Aku yang tengah memacu motor dengan kecepatan cukup tinggi, mau tidak mau menarik pedal rem secara penuh ketika sebuah mobil menghantam keras seekor kambing yang tiba-tiba melintas di sampingku. Hal itu tentu membuat motor yang kukendarai berhenti secara tiba-tiba, ban motor bagian belakang bergesekan dengan bebatuan hingga menghasilkan debu dan kerikil yang beterbangan. Karena kaget, keseimbanganku menjadi oleng, akhirnya aku jatuh bersamaan dengan motor. Lalu, semuanya gelap.

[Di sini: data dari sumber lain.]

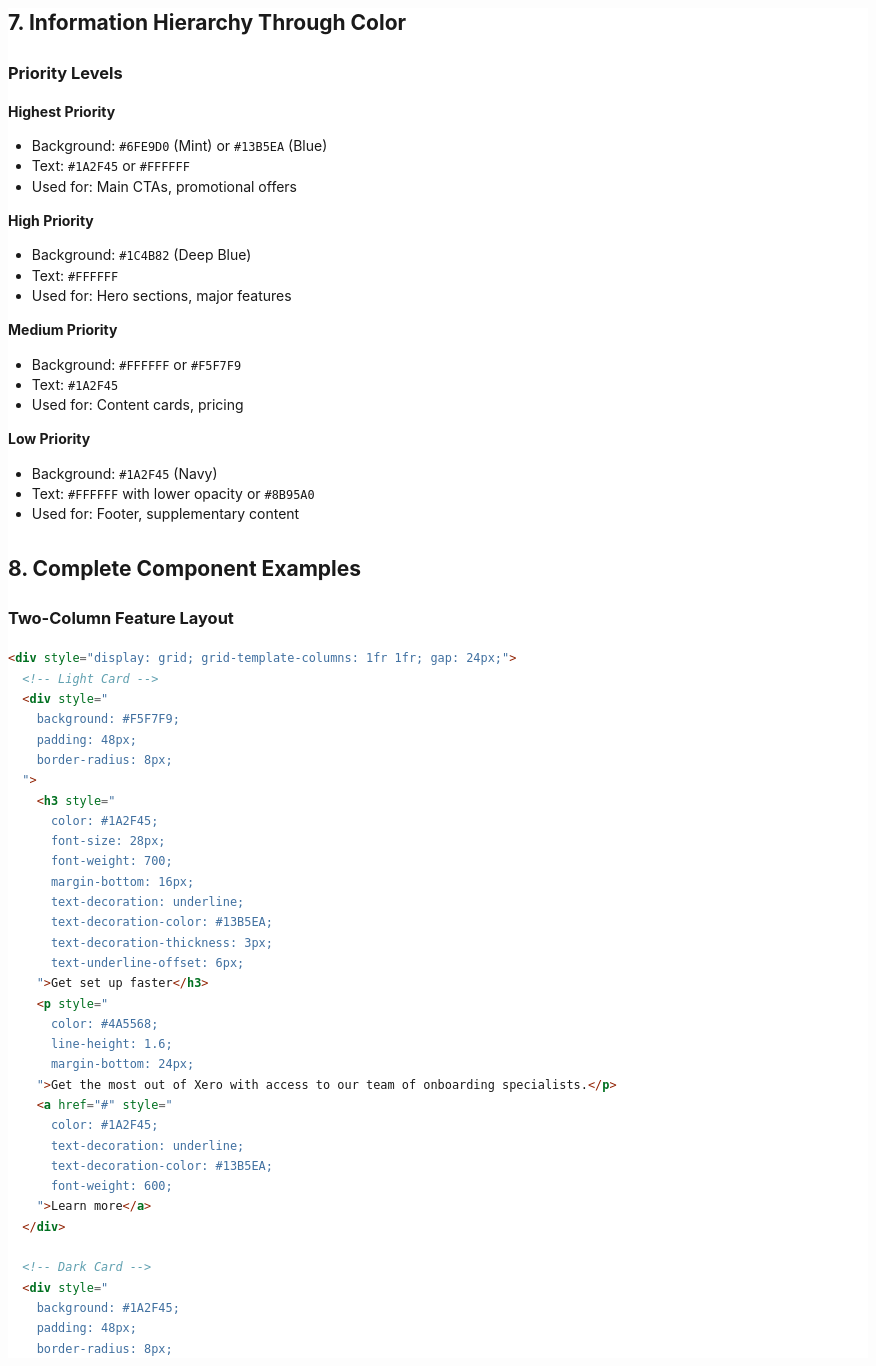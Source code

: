 ## 7. Information Hierarchy Through Color

### Priority Levels

**Highest Priority**
- Background: `#6FE9D0` (Mint) or `#13B5EA` (Blue)
- Text: `#1A2F45` or `#FFFFFF`
- Used for: Main CTAs, promotional offers

**High Priority**
- Background: `#1C4B82` (Deep Blue)
- Text: `#FFFFFF`
- Used for: Hero sections, major features

**Medium Priority**
- Background: `#FFFFFF` or `#F5F7F9`
- Text: `#1A2F45`
- Used for: Content cards, pricing

**Low Priority**
- Background: `#1A2F45` (Navy)
- Text: `#FFFFFF` with lower opacity or `#8B95A0`
- Used for: Footer, supplementary content

## 8. Complete Component Examples

### Two-Column Feature Layout
```html
<div style="display: grid; grid-template-columns: 1fr 1fr; gap: 24px;">
  <!-- Light Card -->
  <div style="
    background: #F5F7F9;
    padding: 48px;
    border-radius: 8px;
  ">
    <h3 style="
      color: #1A2F45;
      font-size: 28px;
      font-weight: 700;
      margin-bottom: 16px;
      text-decoration: underline;
      text-decoration-color: #13B5EA;
      text-decoration-thickness: 3px;
      text-underline-offset: 6px;
    ">Get set up faster</h3>
    <p style="
      color: #4A5568;
      line-height: 1.6;
      margin-bottom: 24px;
    ">Get the most out of Xero with access to our team of onboarding specialists.</p>
    <a href="#" style="
      color: #1A2F45;
      text-decoration: underline;
      text-decoration-color: #13B5EA;
      font-weight: 600;
    ">Learn more</a>
  </div>

  <!-- Dark Card -->
  <div style="
    background: #1A2F45;
    padding: 48px;
    border-radius: 8px;
```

"Dara. Sayang, bangun." Samar kudengar suara Mas Nasrul memanggilku dengan cemas, menepuk-nepuk pelan pipi kananku.

Perlahan kubuka kedua mataku, menyipit silau akan sinar yang masuk dari jendela.

"Mas …."

"Alhamdulillah … Kamu udah siuman, Sayang. Ada yang sakit? Pusing?" Mas Nasrul membelai rambutku dengan sayang, lalu mengecup keningku.

"Nggak ada, Mas. Tadi aku kaget, terus lemes. Ini kita di mana?" Kupandangi sekeliling ruangan tempatku berada, bukan di kantor pun di kamar kami.

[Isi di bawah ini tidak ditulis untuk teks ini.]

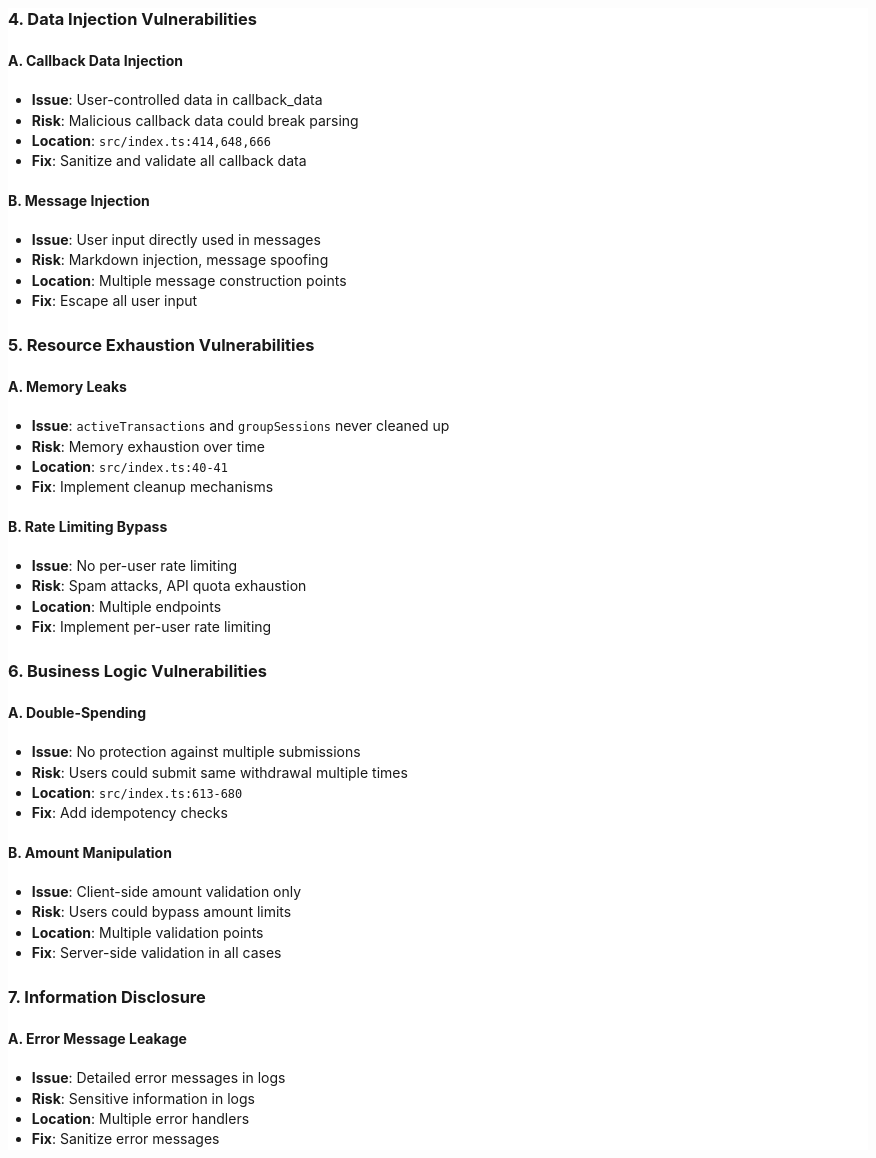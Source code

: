 ### 4. **Data Injection Vulnerabilities**

#### **A. Callback Data Injection**
- **Issue**: User-controlled data in callback_data
- **Risk**: Malicious callback data could break parsing
- **Location**: `src/index.ts:414,648,666`
- **Fix**: Sanitize and validate all callback data

#### **B. Message Injection**
- **Issue**: User input directly used in messages
- **Risk**: Markdown injection, message spoofing
- **Location**: Multiple message construction points
- **Fix**: Escape all user input

### 5. **Resource Exhaustion Vulnerabilities**

#### **A. Memory Leaks**
- **Issue**: `activeTransactions` and `groupSessions` never cleaned up
- **Risk**: Memory exhaustion over time
- **Location**: `src/index.ts:40-41`
- **Fix**: Implement cleanup mechanisms

#### **B. Rate Limiting Bypass**
- **Issue**: No per-user rate limiting
- **Risk**: Spam attacks, API quota exhaustion
- **Location**: Multiple endpoints
- **Fix**: Implement per-user rate limiting

### 6. **Business Logic Vulnerabilities**

#### **A. Double-Spending**
- **Issue**: No protection against multiple submissions
- **Risk**: Users could submit same withdrawal multiple times
- **Location**: `src/index.ts:613-680`
- **Fix**: Add idempotency checks

#### **B. Amount Manipulation**
- **Issue**: Client-side amount validation only
- **Risk**: Users could bypass amount limits
- **Location**: Multiple validation points
- **Fix**: Server-side validation in all cases

### 7. **Information Disclosure**

#### **A. Error Message Leakage**
- **Issue**: Detailed error messages in logs
- **Risk**: Sensitive information in logs
- **Location**: Multiple error handlers
- **Fix**: Sanitize error messages
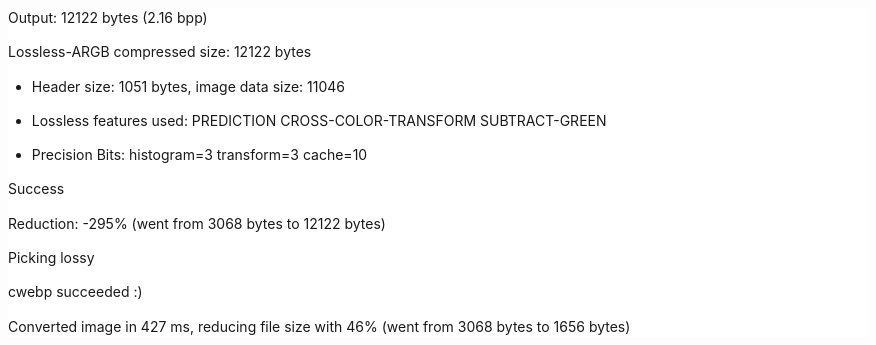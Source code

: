 Output:    12122 bytes (2.16 bpp)

Lossless-ARGB compressed size: 12122 bytes

  * Header size: 1051 bytes, image data size: 11046

  * Lossless features used: PREDICTION CROSS-COLOR-TRANSFORM SUBTRACT-GREEN

  * Precision Bits: histogram=3 transform=3 cache=10


Success

Reduction: -295% (went from 3068 bytes to 12122 bytes)


Picking lossy

cwebp succeeded :)


Converted image in 427 ms, reducing file size with 46% (went from 3068 bytes to 1656 bytes)

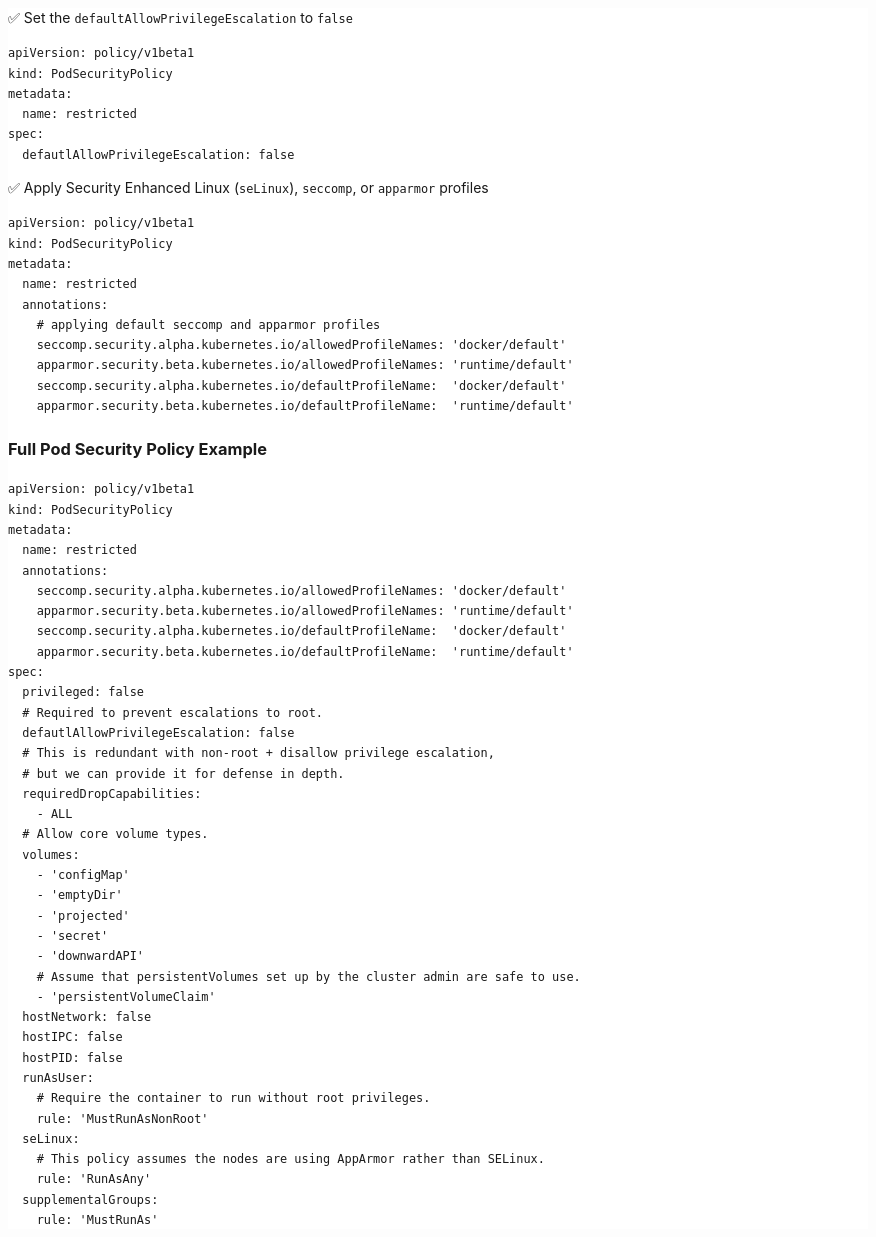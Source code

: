 ✅ Set the `defaultAllowPrivilegeEscalation` to `false`

```
apiVersion: policy/v1beta1
kind: PodSecurityPolicy
metadata:
  name: restricted
spec:
  defautlAllowPrivilegeEscalation: false
``` 

✅ Apply Security Enhanced Linux (`seLinux`), `seccomp`, or `apparmor` profiles

```
apiVersion: policy/v1beta1
kind: PodSecurityPolicy
metadata:
  name: restricted
  annotations:
    # applying default seccomp and apparmor profiles
    seccomp.security.alpha.kubernetes.io/allowedProfileNames: 'docker/default'
    apparmor.security.beta.kubernetes.io/allowedProfileNames: 'runtime/default'
    seccomp.security.alpha.kubernetes.io/defaultProfileName:  'docker/default'
    apparmor.security.beta.kubernetes.io/defaultProfileName:  'runtime/default'
```

### Full Pod Security Policy Example

```
apiVersion: policy/v1beta1
kind: PodSecurityPolicy
metadata:
  name: restricted
  annotations:
    seccomp.security.alpha.kubernetes.io/allowedProfileNames: 'docker/default'
    apparmor.security.beta.kubernetes.io/allowedProfileNames: 'runtime/default'
    seccomp.security.alpha.kubernetes.io/defaultProfileName:  'docker/default'
    apparmor.security.beta.kubernetes.io/defaultProfileName:  'runtime/default'
spec:
  privileged: false
  # Required to prevent escalations to root.
  defautlAllowPrivilegeEscalation: false
  # This is redundant with non-root + disallow privilege escalation,
  # but we can provide it for defense in depth.
  requiredDropCapabilities:
    - ALL
  # Allow core volume types.
  volumes:
    - 'configMap'
    - 'emptyDir'
    - 'projected'
    - 'secret'
    - 'downwardAPI'
    # Assume that persistentVolumes set up by the cluster admin are safe to use.
    - 'persistentVolumeClaim'
  hostNetwork: false
  hostIPC: false
  hostPID: false
  runAsUser:
    # Require the container to run without root privileges.
    rule: 'MustRunAsNonRoot'
  seLinux:
    # This policy assumes the nodes are using AppArmor rather than SELinux.
    rule: 'RunAsAny'
  supplementalGroups:
    rule: 'MustRunAs'
```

"Di praktik bidan Sarah. Tadi kami semua panik, jadi mencari tempat terdekat dari kantor," jawab Mas Nasrul pelan.

"Ooh. Ya udah, kita pulang, yuk. Males aku lama-lama di sini, ntar dia cari-cari kesempatan godain Mas." Aku segera duduk dan bersiap menuruni ranjang untuk pulang.

"Sabar, Ra. Kamu baru siuman, belum stabil," ujar Mas Nasrul menahan bahuku.

"Nggak, ah! Kelamaan di sini emosiku yang nggak stabil, Mas. Lho, sepatuku mana, Mas?" Kuedar pandanganku ke penjuru ruangan, tak juga kutemukan.

"Nggak tau. Mas nggak merhatiin, begitu sampai tadi kamu sudah dibawa ke ruangan kantor. Jadi, Mas nggak ngurusin sepatu kamu." 

"Aduh, Mas, itu sepatu baru aku. Aku belinya di officialshop langsung, original itu, Mas." Aku nelangsa membayangkan sepatuku yang hilang.

"Udah, udah … Nanti kamu tanya temen-temen kantormu, ya. Barangkali disimpan sama mereka." Mas Nasrul memelukku.

"Kalau hape jerukku, Mas? Tadi aku masukkan ke dalam jok motor," tanyaku mendongakkan kepala menatap Mas Nasrul.

"Aman. Motormu aman, artinya hapemu juga aman. Kan, masih dalam kotaknya."

"Syukurlah …."

Tak ingin berlama-lama, kami segera pulang. Sengaja aku bersikap manja di hadapan Sarah, biar dia tahu bahwa dirinya tak punya kesempatan sedikitpun. Huh!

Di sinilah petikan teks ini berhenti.